Draft carefully to prevent a will contest

By December 3, 2010Uncategorized

You may have heard of Tasha Tudor, author and illustrator of many children’s books.  Perhaps most notably, she is recognized for illustrating the famed children’s book, Little Women.  Although Ms. Tudor passed away two years ago, her name continues to make headlines due to the probate battle that has carried on since her passing.  The Associated Press reported just recently that her children are set to go to trial over the legitimacy of her will.  Ms. Tudor’s estate is valued at more than two million dollars, and the outcome of the pending trial will determine precisely which of her kids will inherit the estate.

Ms. Tudor’s original will left each of her daughters only $1,000, and divided most of the remainder of her estate between her sons, Thomas and Seth.  In 2002, however, Ms. Tudor amended her will so that it cut out virtually all of Thomas’s inheritance.  As such, Ms. Tudor’s last will and testament left her son Seth with nearly all of her estate.  Thomas challenged the will, claiming that Ms.
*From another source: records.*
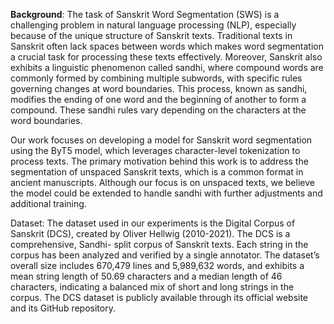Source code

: 
**Background**: The task of Sanskrit Word Segmentation (SWS) is a challenging problem in natural language processing (NLP), especially because of the unique structure of Sanskrit texts. Traditional texts in Sanskrit often lack spaces between words which makes word segmentation a crucial task for processing these texts effectively. Moreover, Sanskrit also exhibits a linguistic phenomenon called sandhi, where compound words are commonly formed by combining multiple subwords, with specific rules governing changes at word boundaries. This process, known as sandhi, modifies the ending of one word and the beginning of another to form a compound. These sandhi rules vary depending on the characters at the word boundaries.

Our work focuses on developing a model for Sanskrit word segmentation using the ByT5 model, which leverages character-level tokenization to process texts. The primary motivation behind this work is to address the segmentation
of unspaced Sanskrit texts, which is a common format in ancient manuscripts. Although our focus is on unspaced texts, we believe the model could be extended
to handle sandhi with further adjustments and additional training.

Dataset:
The dataset used in our experiments is the Digital Corpus of Sanskrit (DCS), created by Oliver Hellwig (2010-2021). The DCS is a comprehensive, Sandhi- split corpus of Sanskrit texts. Each string in the corpus has been analyzed and verified by a single annotator.
The dataset’s overall size includes 670,479 lines and 5,989,632 words, and exhibits a mean string length of 50.69 characters and a median length of 46 characters, indicating a balanced mix of short and long strings in the corpus.
The DCS dataset is publicly available through its official website and its GitHub repository.
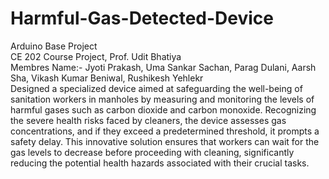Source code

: # Harmful-Gas-Detected-Device
Arduino Base Project
<br>
CE 202 Course Project, Prof. Udit Bhatiya
<br>
Membres Name:- Jyoti Prakash, Uma Sankar Sachan, Parag Dulani, Aarsh Sha, Vikash Kumar Beniwal, Rushikesh Yehlekr
<br>
Designed a specialized device aimed at safeguarding the well-being of sanitation workers in manholes by measuring and monitoring the levels of harmful gases 
such as carbon dioxide and carbon monoxide. Recognizing the severe health risks faced by cleaners, the device assesses gas concentrations, and if they exceed a 
predetermined threshold, it prompts a safety delay. This innovative solution ensures that workers can wait for the gas levels to decrease before proceeding with 
cleaning, significantly reducing the potential health hazards associated with their crucial tasks.

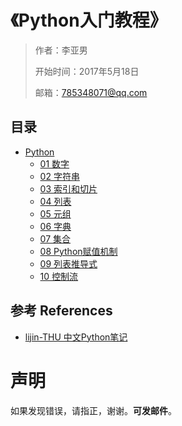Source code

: # 《Python入门教程》

> 作者：李亚男
>
> 开始时间：2017年5月18日
>
> 邮箱：785348071@qq.com

## 目录
- [Python](01-python)
   - [01 数字](01-python/01.01-numbers.md)
   - [02 字符串](01-python/01.02-string.md)
   - [03 索引和切片](01-python/01.03-index_slice.md)
   - [04 列表](01-python/01.04-list.md)
   - [05 元组](01-python/01.05-tuple.md)
   - [06 字典](01-python/01.06-dictionary.md)
   - [07 集合](01-python/01.07-set.md)
   - [08 Python赋值机制](01-python/01.08-assignment.md)
   - [09 列表推导式](01-python/01.09-list_derivation.md)
   - [10 控制流](01-python/01.10-controlflow.md)


## 参考 References
- [lijin-THU 中文Python笔记](https://github.com/lijin-THU/notes-python)

# 声明
如果发现错误，请指正，谢谢。**可发邮件**。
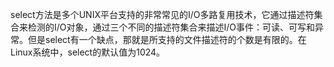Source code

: select方法是多个UNIX平台支持的非常常见的I/O多路复用技术，它通过描述符集合来检测的I/O对象，通过三个不同的描述符集合来描述I/O事件：可读、可写和异常。但是select有一个缺点，那就是所支持的文件描述符的个数是有限的。在Linux系统中，select的默认值为1024。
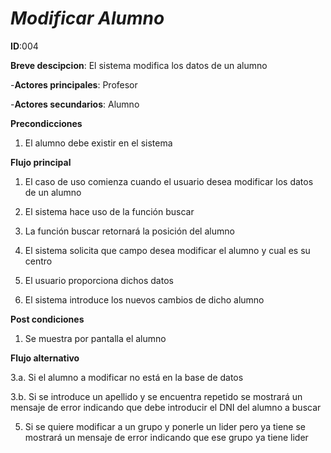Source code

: # *Modificar Alumno*

**ID**:004

**Breve descipcion**: El sistema modifica los datos de un alumno

-**Actores principales**: Profesor

-**Actores secundarios**: Alumno

**Precondicciones**

1. El alumno debe existir en el sistema

**Flujo principal**

1. El caso de uso comienza cuando el usuario desea modificar los datos de un alumno

2. El sistema hace uso de la función buscar

3. La función buscar retornará la posición del alumno

4. El sistema solicita que campo desea modificar el alumno y cual es su centro

5. El usuario proporciona dichos datos

6. El sistema introduce los nuevos cambios de dicho alumno 

**Post condiciones**

1. Se muestra por pantalla el alumno

**Flujo alternativo**

3.a. Si el alumno a modificar no está en la base de datos

3.b. Si se introduce un apellido y se encuentra repetido se mostrará un mensaje de error indicando que debe introducir el DNI del alumno a buscar

5. Si se quiere modificar a un grupo y ponerle un lider pero ya tiene se mostrará un mensaje de error indicando que ese grupo ya tiene lider 
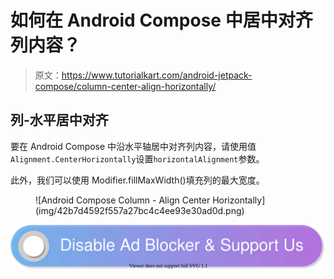 # 如何在 Android Compose 中居中对齐列内容？

> 原文：<https://www.tutorialkart.com/android-jetpack-compose/column-center-align-horizontally/>

## 列-水平居中对齐

要在 Android Compose 中沿水平轴居中对齐列内容，请使用值`Alignment.CenterHorizontally`设置`horizontalAlignment`参数。

此外，我们可以使用 Modifier.fillMaxWidth()填充列的最大宽度。

<figure class="aligncenter size-large is-resized">![Android Compose Column - Align Center Horizontally](img/42b7d4592f557a27bc4c4ee93e30ad0d.png)</figure>

[![](img/925da31b32d6bc3827932f6c8afb11bb.png)](https://www.tutorialkart.com/)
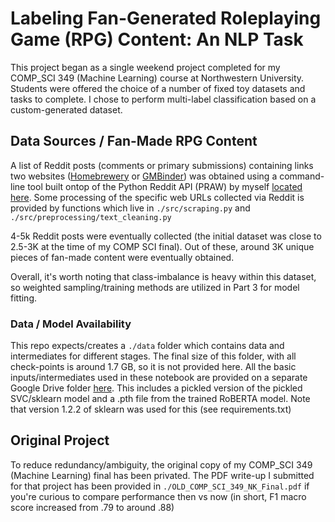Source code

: # Labeling Fan-Generated Roleplaying Game (RPG) Content: An NLP Task
This project began as a single weekend project completed for my COMP_SCI 349 (Machine Learning) course at Northwestern University.
Students were offered the choice of a number of fixed toy datasets and tasks to complete. I chose to perform multi-label classification based on a custom-generated dataset.

## Data Sources / Fan-Made RPG Content
A list of Reddit posts (comments or primary submissions) containing links two websites ([Homebrewery](homebrewery.naturalcrit.com) or [GMBinder](gmbinder.com)) was obtained using a command-line tool built ontop of the Python Reddit API (PRAW) by myself [located here](https://github.com/nkuehnle/praw-codials). Some processing of the specific web URLs collected via Reddit is provided by functions which live in `./src/scraping.py` and `./src/preprocessing/text_cleaning.py`

4-5k Reddit posts were eventually collected (the initial dataset was close to 2.5-3K at the time of my COMP SCI final). Out of these, around 3K unique pieces of fan-made content were eventually obtained.

Overall, it's worth noting that class-imbalance is heavy within this dataset, so weighted sampling/training methods are utilized in Part 3 for model fitting.

### Data / Model Availability
This repo expects/creates a `./data` folder which contains data and intermediates for different stages. The final size of this folder, with all check-points is around 1.7 GB, so it is not provided here.
All the basic inputs/intermediates used in these notebook are provided on a separate Google Drive folder [here](https://drive.google.com/drive/folders/1ORpfjjJTjaTWUFI6DquHMQhqIT8v9k2B?usp=sharing). This includes a pickled version of the pickled SVC/sklearn model and a .pth file from the trained RoBERTA model. Note that version 1.2.2 of sklearn was used for this (see requirements.txt) 

## Original Project
To reduce redundancy/ambiguity, the original copy of my COMP_SCI 349 (Machine Learning) final has been privated. The PDF write-up I submitted for that project has been provided in `./OLD_COMP_SCI_349_NK_Final.pdf` if you're curious to compare performance then vs now (in short, F1 macro score increased from .79 to around .88)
Tudor would never have changed her will but for Seth’s undue influence.  It is now up to the probate court to determine whether this is true.

While the trial will take place in Vermont, which is clearly outside the bounds of the Arizona Probate Code, these types of situations occur under AZ probate law with some frequency.  In fact, will contests occur in Arizona for a few reasons.  In addition to contests stemming from undue influence, as in the Tudor case, will contests may also be based on legal incapacity of the decedent and defects in the execution of the will itself.  The best way for people to protect themselves against these types of challenges is by working with an Arizona probate lawyer when executing a will.